Core Concepts
The author proposes a method based on Hessian sensitivity-aware mixed sparsity pruning to efficiently reduce the size of Large Language Models (LLMs) without retraining, achieving at least 50% sparsity. The approach allocates sparsity adaptively based on sensitivity, maintaining overall sparsity levels effectively.
Abstract
The content discusses the challenges posed by the large sizes of Large Language Models (LLMs) from the GPT family and introduces a method for efficient model compression through mixed sparsity pruning. By combining saliency criteria and sensitivity-aware pruning, the proposed approach demonstrates improved performance in reducing errors introduced by pruning while maintaining high compression ratios. The method is compatible with quantization and achieves state-of-the-art results in LLM pruning.
Various mainstream model compression techniques are explored, including knowledge distillation, model quantization, and model sparsity pruning. The study delves into the effectiveness of different methods such as OBS and OBD saliency criteria, highlighting the importance of error compensation in weight adjustment during pruning.
The experiments conducted evaluate the proposed method's performance on different LLM models like LLaMA-7B, LLaMA2-7B, and Baichuan-7B across various datasets. Results show that the mixed sparsity approach outperforms SparseGPT in terms of perplexity reduction and zero-shot downstream task accuracy. Additionally, joint mixed sparsity pruning and quantization further enhance compression ratios while minimizing performance degradation.

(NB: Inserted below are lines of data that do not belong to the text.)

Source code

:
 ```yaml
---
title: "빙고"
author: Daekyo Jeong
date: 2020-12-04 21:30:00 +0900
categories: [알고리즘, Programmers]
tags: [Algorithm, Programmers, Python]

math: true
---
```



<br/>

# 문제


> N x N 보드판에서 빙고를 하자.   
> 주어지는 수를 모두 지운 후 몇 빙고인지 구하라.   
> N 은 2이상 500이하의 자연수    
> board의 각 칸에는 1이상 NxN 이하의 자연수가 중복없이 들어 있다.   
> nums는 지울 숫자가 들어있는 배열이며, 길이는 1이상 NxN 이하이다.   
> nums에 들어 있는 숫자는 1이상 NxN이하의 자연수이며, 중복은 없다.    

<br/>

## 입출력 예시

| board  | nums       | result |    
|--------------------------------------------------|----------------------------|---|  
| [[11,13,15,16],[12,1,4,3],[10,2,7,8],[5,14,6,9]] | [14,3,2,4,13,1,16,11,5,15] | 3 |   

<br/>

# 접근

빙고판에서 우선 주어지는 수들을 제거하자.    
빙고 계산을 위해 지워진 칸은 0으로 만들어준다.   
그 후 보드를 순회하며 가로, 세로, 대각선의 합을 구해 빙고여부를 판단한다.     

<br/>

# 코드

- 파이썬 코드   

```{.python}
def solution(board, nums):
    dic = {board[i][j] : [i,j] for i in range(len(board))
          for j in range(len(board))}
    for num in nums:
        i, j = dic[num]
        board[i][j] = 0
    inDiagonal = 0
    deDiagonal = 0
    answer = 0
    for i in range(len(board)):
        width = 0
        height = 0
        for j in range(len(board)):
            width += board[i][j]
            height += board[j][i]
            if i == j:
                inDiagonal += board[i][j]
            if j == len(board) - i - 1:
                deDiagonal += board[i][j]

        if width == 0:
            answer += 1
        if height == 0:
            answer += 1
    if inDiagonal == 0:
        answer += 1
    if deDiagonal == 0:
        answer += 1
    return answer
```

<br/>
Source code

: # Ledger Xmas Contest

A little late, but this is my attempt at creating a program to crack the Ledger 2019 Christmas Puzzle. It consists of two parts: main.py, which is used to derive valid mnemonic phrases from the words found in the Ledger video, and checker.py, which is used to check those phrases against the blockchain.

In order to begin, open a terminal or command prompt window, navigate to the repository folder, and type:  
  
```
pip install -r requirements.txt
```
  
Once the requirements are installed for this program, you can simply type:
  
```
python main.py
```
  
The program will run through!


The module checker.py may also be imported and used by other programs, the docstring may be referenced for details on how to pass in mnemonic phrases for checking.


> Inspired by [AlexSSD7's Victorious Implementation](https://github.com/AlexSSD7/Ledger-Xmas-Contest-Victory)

Overall, the content presents a comprehensive framework for efficient model compression in Large Language Models through sensitivity-aware mixed sparsity pruning based on Hessian information.
Stats
Various Large Language Models (LLMs) have achieved outstanding performances.

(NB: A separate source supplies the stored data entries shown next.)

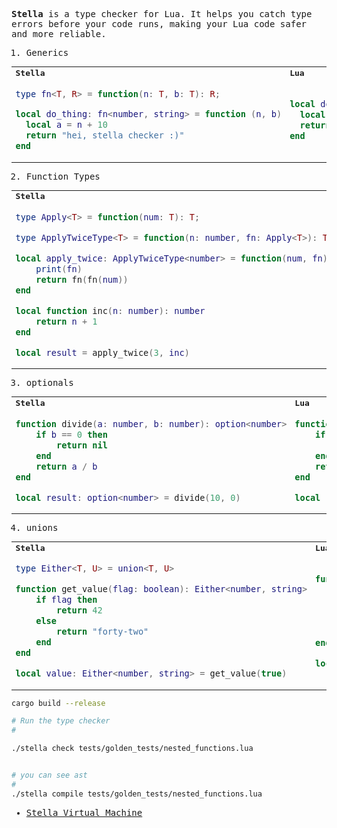 <samp>

**Stella** is a type checker for Lua. It helps you catch type errors before your code runs, making your Lua code safer and more reliable.

1. Generics

<table>
<tr>
<td><strong>Stella</strong></td> <td><strong>Lua</strong></td>
</tr>

<tr>
<td>

```lua
type fn<T, R> = function(n: T, b: T): R;

local do_thing: fn<number, string> = function (n, b)
  local a = n + 10
  return "hei, stella checker :)"
end
```

</td>
<td>

```lua
local do_thing = function (n, b)
  local a = n + 10
  return "hei, stella checker :)"
end
```

</td>
</tr>
</table>

2. Function Types

<table>
<tr>
<td><strong>Stella</strong></td> <td><strong>Lua</strong></td>
</tr>

<tr>
<td>

```lua
type Apply<T> = function(num: T): T;

type ApplyTwiceType<T> = function(n: number, fn: Apply<T>): T;

local apply_twice: ApplyTwiceType<number> = function(num, fn)
    print(fn)
    return fn(fn(num))
end

local function inc(n: number): number
    return n + 1
end

local result = apply_twice(3, inc)
```

</td>
<td>

```lua
local apply_twice = function(num, fn)
    print(fn)
    return fn(fn(num))
end

local function inc(n)
    return n + 1
end

local result = apply_twice(3, inc)
```

</td>
</tr>
</table>

3. optionals

<table>
<tr>
<td><strong>Stella</strong></td> <td><strong>Lua</strong></td>
</tr>

<tr>
<td>

```lua
function divide(a: number, b: number): option<number>
    if b == 0 then
        return nil
    end
    return a / b
end

local result: option<number> = divide(10, 0)
```

</td>
<td>

```lua
function divide(a, b)
    if b == 0 then
        return nil
    end
    return a / b
end

local result = divide(10, 0)
```

</td>
</tr>
</table>

4. unions

<table>
<tr>
<td><strong>Stella</strong></td> <td><strong>Lua</strong></td>
</tr>

<tr>
<td>

```lua
type Either<T, U> = union<T, U>

function get_value(flag: boolean): Either<number, string>
    if flag then
        return 42
    else
        return "forty-two"
    end
end

local value: Either<number, string> = get_value(true)
```

</td>
<td>

```lua
function get_value(flag)
    if flag then
        return 42
    else
        return "forty-two"
    end
end

local value = get_value(true)
```

</td>
</tr>
</table>

<samp>


```sh
cargo build --release

# Run the type checker
#

./stella check tests/golden_tests/nested_functions.lua


# you can see ast
#
./stella compile tests/golden_tests/nested_functions.lua

```

- [Stella Virtual Machine](https://github.com/yazaldefilimone/stella-compiler)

Proposed method prunes LLMs to at least 50% sparsity without retraining.
Model quantization involves replacing high-precision floating-point parameters with lower precision.
Second-order derivatives are used for network pruning.

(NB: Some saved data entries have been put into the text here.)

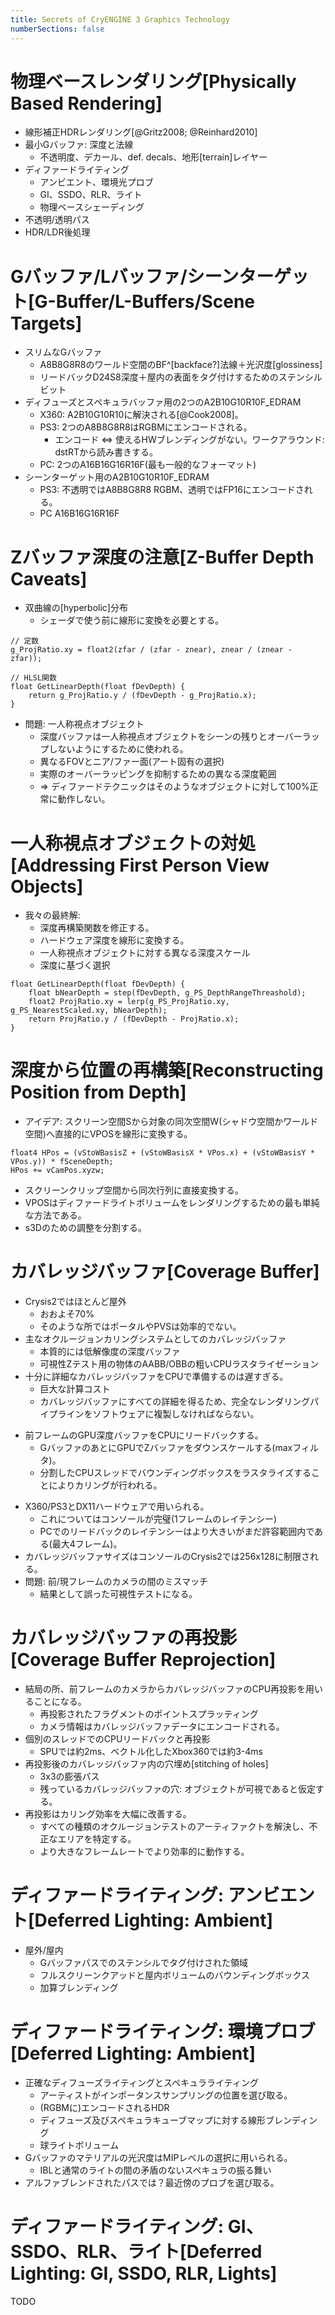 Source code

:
 ```yaml
---
title: Secrets of CryENGINE 3 Graphics Technology
numberSections: false
---
```

# 物理ベースレンダリング[Physically Based Rendering]

- 線形補正HDRレンダリング[@Gritz2008; @Reinhard2010]
- 最小Gバッファ: 深度と法線
    - 不透明度、デカール、def. decals、地形[terrain]レイヤー
- ディファードライティング
    - アンビエント、環境光プロブ
    - GI、SSDO、RLR、ライト
    - 物理ベースシェーディング
- 不透明/透明パス
- HDR/LDR後処理

# Gバッファ/Lバッファ/シーンターゲット[G-Buffer/L-Buffers/Scene Targets]

- スリムなGバッファ
    - A8B8G8R8のワールド空間のBF^[backface?]法線＋光沢度[glossiness]
    - リードバックD24S8深度＋屋内の表面をタグ付けするためのステンシルビット
- ディフューズとスペキュラバッファ用の2つのA2B10G10R10F_EDRAM
    - X360: A2B10G10R10に解決される[@Cook2008]。
    - PS3: 2つのA8B8G8R8はRGBMにエンコードされる。
        - エンコード ⇔ 使えるHWブレンディングがない。ワークアラウンド: dstRTから読み書きする。
    - PC: 2つのA16B16G16R16F(最も一般的なフォーマット)
- シーンターゲット用のA2B10G10R10F_EDRAM
    - PS3: 不透明ではA8B8G8R8 RGBM、透明ではFP16にエンコードされる。
    - PC A16B16G16R16F

# Zバッファ深度の注意[Z-Buffer Depth Caveats]

- 双曲線の[hyperbolic]分布
    - シェーダで使う前に線形に変換を必要とする。

```hlsl
// 定数
g_ProjRatio.xy = float2(zfar / (zfar - znear), znear / (znear - zfar));

// HLSL関数
float GetLinearDepth(float fDevDepth) {
    return g_ProjRatio.y / (fDevDepth - g_ProjRatio.x);
}
```

- 問題: 一人称視点オブジェクト
    - 深度バッファは一人称視点オブジェクトをシーンの残りとオーバーラップしないようにするために使われる。
    - 異なるFOVとニア/ファー面(アート固有の選択)
    - 実際のオーバーラッピングを抑制するための異なる深度範囲
    - ⇒ ディファードテクニックはそのようなオブジェクトに対して100%正常に動作しない。

# 一人称視点オブジェクトの対処[Addressing First Person View Objects]

- 我々の最終解:
    - 深度再構築関数を修正する。
    - ハードウェア深度を線形に変換する。
    - 一人称視点オブジェクトに対する異なる深度スケール
    - 深度に基づく選択

```hlsl
float GetLinearDepth(float fDevDepth) {
    float bNearDepth = step(fDevDepth, g_PS_DepthRangeThreashold);
    float2 ProjRatio.xy = lerp(g_PS_ProjRatio.xy, g_PS_NearestScaled.xy, bNearDepth);
    return ProjRatio.y / (fDevDepth - ProjRatio.x);
}
```

# 深度から位置の再構築[Reconstructing Position from Depth]

- アイデア: スクリーン空間Sから対象の同次空間W(シャドウ空間かワールド空間)へ直接的にVPOSを線形に変換する。

```hlsl
float4 HPos = (vStoWBasisZ + (vStoWBasisX * VPos.x) + (vStoWBasisY * VPos.y)) * fSceneDepth;
HPos += vCamPos.xyzw;
```

- スクリーンクリップ空間から同次行列に直接変換する。
- VPOSはディファードライトボリュームをレンダリングするための最も単純な方法である。
- s3Dのための調整を分割する。

# カバレッジバッファ[Coverage Buffer]

- Crysis2ではほとんど屋外
    - おおよそ70%
    - そのような所ではポータルやPVSは効率的でない。
- 主なオクルージョンカリングシステムとしてのカバレッジバッファ
    - 本質的には低解像度の深度バッファ
    - 可視性Zテスト用の物体のAABB/OBBの粗いCPUラスタライゼーション
- 十分に詳細なカバレッジバッファをCPUで準備するのは遅すぎる。
    - 巨大な計算コスト
    - カバレッジバッファにすべての詳細を得るため、完全なレンダリングパイプラインをソフトウェアに複製しなければならない。

<!-- p.10 -->

- 前フレームのGPU深度バッファをCPUにリードバックする。
    - GバッファのあとにGPUでZバッファをダウンスケールする(maxフィルタ)。
    - 分割したCPUスレッドでバウンディングボックスをラスタライズすることによりカリングが行われる。

<!-- p.11 -->

- X360/PS3とDX11ハードウェアで用いられる。
    - これについてはコンソールが完璧(1フレームのレイテンシー)
    - PCでのリードバックのレイテンシーはより大きいがまだ許容範囲内である(最大4フレーム)。
- カバレッジバッファサイズはコンソールのCrysis2では256x128に制限される。
- 問題: 前/現フレームのカメラの間のミスマッチ
    - 結果として誤った可視性テストになる。

# カバレッジバッファの再投影[Coverage Buffer Reprojection]

- 結局の所、前フレームのカメラからカバレッジバッファのCPU再投影を用いることになる。
    - 再投影されたフラグメントのポイントスプラッティング
    - カメラ情報はカバレッジバッファデータにエンコードされる。
- 個別のスレッドでのCPUリードバックと再投影
    - SPUでは約2ms、ベクトル化したXbox360では約3-4ms
- 再投影後のカバレッジバッファ内の穴埋め[stitching of holes]
    - 3x3の膨張パス
    - 残っているカバレッジバッファの穴: オブジェクトが可視であると仮定する。
- 再投影はカリング効率を大幅に改善する。
    - すべての種類のオクルージョンテストのアーティファクトを解決し、不正なエリアを特定する。
    - より大きなフレームレートでより効率的に動作する。

# ディファードライティング: アンビエント[Deferred Lighting: Ambient]

- 屋外/屋内
    - Gバッファパスでのステンシルでタグ付けされた領域
    - フルスクリーンクアッドと屋内ボリュームのバウンディングボックス
    - 加算ブレンディング

# ディファードライティング: 環境プロブ[Deferred Lighting: Ambient]

- 正確なディフューズライティングとスペキュラライティング
    - アーティストがインポータンスサンプリングの位置を選び取る。
    - (RGBMに)エンコードされるHDR
    - ディフューズ及びスペキュラキューブマップに対する線形ブレンディング
    - 球ライトボリューム
- Gバッファのマテリアルの光沢度はMIPレベルの選択に用いられる。
    - IBLと通常のライトの間の矛盾のないスペキュラの振る舞い
- アルファブレンドされたパスでは？最近傍のプロブを選び取る。

# ディファードライティング: GI、SSDO、RLR、ライト[Deferred Lighting: GI, SSDO, RLR, Lights]

TODO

Weight-level mixed sparsity allocation is implemented.
Sensitivity level is derived from the trace of the Hessian matrix.
Different models exhibit varying sensitivities across layers.
Quotes
"The advantages of the proposed method exhibit even more when the sparsity is extremely high."
"Our approach beats SparseGPT in terms of both perplexity and zero-shot downstream task performances."
"Our method further reduces performance degradation caused by pruning."